Stored data entries
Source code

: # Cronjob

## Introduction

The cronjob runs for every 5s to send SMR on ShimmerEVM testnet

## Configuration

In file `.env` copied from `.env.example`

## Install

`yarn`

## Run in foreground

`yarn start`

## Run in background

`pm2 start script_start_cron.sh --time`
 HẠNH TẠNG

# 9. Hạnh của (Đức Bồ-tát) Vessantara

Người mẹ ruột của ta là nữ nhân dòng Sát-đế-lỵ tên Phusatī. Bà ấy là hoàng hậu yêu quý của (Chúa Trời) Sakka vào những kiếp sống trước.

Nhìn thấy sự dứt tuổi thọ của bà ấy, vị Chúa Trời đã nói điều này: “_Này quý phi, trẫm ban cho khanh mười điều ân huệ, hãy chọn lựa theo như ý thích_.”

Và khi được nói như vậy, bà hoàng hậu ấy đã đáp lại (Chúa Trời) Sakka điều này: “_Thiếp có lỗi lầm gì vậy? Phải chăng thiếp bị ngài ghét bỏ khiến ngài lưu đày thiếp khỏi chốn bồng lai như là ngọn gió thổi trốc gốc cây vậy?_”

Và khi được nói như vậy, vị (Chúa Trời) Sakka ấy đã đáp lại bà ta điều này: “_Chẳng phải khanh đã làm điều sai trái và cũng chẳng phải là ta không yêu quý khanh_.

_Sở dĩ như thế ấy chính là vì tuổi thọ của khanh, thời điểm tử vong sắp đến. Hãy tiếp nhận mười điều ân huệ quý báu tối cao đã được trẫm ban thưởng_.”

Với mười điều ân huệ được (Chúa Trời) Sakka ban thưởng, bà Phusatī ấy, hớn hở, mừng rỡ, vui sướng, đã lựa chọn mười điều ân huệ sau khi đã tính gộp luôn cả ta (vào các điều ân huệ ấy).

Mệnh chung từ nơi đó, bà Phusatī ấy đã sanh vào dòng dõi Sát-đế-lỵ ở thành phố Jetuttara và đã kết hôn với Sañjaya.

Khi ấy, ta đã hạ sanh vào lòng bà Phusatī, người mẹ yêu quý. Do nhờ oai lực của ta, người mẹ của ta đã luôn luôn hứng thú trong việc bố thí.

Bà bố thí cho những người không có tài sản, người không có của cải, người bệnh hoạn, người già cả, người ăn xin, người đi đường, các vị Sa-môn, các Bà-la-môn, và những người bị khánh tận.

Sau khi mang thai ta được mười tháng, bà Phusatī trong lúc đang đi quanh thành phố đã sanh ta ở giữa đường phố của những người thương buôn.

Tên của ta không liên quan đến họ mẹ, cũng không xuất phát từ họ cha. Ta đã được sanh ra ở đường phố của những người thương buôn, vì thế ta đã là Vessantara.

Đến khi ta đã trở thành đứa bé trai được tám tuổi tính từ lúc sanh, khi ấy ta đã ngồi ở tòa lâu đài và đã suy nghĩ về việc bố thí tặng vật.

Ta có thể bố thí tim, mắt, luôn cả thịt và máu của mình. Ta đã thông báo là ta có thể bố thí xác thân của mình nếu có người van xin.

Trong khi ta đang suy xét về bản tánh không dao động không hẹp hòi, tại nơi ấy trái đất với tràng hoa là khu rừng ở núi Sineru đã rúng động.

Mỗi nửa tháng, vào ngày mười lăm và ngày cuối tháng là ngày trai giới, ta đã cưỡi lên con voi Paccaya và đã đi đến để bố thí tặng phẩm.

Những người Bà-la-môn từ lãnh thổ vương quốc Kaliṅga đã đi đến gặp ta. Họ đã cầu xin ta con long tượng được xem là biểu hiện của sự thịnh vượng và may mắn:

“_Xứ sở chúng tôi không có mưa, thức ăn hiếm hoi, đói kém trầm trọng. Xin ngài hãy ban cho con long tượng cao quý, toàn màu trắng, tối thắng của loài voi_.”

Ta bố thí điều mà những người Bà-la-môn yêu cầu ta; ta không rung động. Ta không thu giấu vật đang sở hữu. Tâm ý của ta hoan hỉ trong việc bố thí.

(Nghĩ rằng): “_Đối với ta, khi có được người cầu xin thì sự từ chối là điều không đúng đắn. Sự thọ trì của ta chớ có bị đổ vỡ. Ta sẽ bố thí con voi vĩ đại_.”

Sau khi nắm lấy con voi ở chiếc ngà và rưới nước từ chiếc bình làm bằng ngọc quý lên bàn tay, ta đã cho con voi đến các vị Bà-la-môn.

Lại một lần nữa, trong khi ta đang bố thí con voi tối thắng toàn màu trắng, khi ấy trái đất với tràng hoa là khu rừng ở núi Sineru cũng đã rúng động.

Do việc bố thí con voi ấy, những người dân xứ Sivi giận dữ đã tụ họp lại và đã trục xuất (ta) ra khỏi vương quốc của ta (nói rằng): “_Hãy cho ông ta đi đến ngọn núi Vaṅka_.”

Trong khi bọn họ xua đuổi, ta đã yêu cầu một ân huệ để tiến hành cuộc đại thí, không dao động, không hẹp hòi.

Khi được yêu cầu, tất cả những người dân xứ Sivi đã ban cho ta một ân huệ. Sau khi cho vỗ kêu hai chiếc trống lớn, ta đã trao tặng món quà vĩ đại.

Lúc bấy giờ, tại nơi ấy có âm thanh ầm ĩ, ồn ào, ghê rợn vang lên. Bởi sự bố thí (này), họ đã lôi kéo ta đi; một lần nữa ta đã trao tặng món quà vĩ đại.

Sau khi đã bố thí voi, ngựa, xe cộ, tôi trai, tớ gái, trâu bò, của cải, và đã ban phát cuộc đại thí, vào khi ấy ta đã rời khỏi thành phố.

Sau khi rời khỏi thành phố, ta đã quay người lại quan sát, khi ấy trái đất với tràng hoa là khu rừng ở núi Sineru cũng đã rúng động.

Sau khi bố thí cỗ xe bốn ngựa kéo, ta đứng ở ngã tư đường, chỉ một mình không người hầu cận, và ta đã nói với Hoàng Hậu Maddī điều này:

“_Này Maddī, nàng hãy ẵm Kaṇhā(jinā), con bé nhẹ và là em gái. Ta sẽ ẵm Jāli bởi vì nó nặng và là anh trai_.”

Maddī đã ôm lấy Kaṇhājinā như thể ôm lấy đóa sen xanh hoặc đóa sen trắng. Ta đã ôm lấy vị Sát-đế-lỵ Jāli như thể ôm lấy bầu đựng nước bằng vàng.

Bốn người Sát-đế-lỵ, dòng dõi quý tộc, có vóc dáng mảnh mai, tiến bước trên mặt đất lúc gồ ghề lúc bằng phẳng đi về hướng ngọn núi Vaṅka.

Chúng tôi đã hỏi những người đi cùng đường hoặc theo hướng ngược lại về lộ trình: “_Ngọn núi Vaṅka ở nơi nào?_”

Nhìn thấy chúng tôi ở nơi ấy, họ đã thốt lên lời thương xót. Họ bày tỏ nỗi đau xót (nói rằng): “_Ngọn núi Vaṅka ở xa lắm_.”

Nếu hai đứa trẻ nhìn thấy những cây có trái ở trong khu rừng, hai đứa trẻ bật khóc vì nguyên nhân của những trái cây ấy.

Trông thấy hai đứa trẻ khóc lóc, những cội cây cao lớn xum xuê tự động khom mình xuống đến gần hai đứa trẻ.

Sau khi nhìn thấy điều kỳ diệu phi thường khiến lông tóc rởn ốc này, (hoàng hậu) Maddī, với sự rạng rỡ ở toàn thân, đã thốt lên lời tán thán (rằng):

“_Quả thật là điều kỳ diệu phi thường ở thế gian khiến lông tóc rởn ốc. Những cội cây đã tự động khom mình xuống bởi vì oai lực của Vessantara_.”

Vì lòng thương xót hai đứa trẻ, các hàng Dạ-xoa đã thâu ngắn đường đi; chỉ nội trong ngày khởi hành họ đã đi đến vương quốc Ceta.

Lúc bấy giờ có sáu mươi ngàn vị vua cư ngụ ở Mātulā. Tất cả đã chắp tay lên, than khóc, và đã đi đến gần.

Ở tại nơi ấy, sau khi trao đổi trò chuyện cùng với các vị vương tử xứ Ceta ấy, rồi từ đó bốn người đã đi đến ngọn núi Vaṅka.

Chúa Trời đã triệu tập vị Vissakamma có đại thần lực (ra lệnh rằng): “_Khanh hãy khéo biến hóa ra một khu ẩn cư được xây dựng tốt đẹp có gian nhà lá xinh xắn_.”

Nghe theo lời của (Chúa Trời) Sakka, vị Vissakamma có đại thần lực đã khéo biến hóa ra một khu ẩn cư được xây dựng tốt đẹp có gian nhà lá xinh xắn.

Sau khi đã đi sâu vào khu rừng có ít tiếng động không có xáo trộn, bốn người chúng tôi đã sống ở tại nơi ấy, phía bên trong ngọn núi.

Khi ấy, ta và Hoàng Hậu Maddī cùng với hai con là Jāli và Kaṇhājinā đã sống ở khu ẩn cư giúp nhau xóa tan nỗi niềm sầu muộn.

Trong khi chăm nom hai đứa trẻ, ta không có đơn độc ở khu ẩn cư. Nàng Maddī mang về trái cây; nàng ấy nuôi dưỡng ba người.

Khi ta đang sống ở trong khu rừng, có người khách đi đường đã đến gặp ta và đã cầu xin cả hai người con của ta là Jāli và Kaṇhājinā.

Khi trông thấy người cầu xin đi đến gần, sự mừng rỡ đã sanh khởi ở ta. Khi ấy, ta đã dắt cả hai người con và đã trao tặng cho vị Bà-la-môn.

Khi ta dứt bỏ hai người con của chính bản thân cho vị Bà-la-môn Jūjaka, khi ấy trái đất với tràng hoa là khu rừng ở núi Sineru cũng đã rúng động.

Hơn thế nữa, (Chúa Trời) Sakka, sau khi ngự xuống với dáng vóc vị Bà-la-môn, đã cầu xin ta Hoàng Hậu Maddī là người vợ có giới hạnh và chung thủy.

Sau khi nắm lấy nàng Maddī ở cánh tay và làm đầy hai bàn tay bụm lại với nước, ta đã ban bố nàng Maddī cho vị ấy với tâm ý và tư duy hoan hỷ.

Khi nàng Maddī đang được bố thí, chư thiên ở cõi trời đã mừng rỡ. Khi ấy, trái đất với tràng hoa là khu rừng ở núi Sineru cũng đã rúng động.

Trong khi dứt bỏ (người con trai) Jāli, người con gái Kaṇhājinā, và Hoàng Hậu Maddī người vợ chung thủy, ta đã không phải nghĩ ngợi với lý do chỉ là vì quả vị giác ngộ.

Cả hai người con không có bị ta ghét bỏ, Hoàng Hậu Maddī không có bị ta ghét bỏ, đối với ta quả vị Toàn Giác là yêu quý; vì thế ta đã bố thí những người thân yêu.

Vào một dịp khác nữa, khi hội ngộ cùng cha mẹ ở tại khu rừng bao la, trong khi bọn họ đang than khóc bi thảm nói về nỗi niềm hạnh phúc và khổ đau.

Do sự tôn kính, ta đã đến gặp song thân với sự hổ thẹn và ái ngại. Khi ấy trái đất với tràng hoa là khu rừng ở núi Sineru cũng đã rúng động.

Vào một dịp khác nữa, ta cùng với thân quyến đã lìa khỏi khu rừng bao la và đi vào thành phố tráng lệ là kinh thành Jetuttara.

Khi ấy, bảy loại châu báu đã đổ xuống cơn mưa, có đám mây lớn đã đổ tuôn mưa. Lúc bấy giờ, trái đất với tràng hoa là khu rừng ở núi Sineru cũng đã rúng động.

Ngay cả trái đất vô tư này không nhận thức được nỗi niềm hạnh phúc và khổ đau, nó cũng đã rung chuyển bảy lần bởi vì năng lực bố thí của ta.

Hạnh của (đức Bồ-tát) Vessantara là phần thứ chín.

WHAT YOU SHOULD DO
Report all lines of the data that include the word "buôn".

YOUR SOLUTION
Sau khi mang thai ta được mười tháng, bà Phusatī trong lúc đang đi quanh thành phố đã sanh ta ở giữa đường phố của những người thương buôn.
Tên của ta không liên quan đến họ mẹ, cũng không xuất phát từ họ cha. Ta đã được sanh ra ở đường phố của những người thương buôn, vì thế ta đã là Vessantara.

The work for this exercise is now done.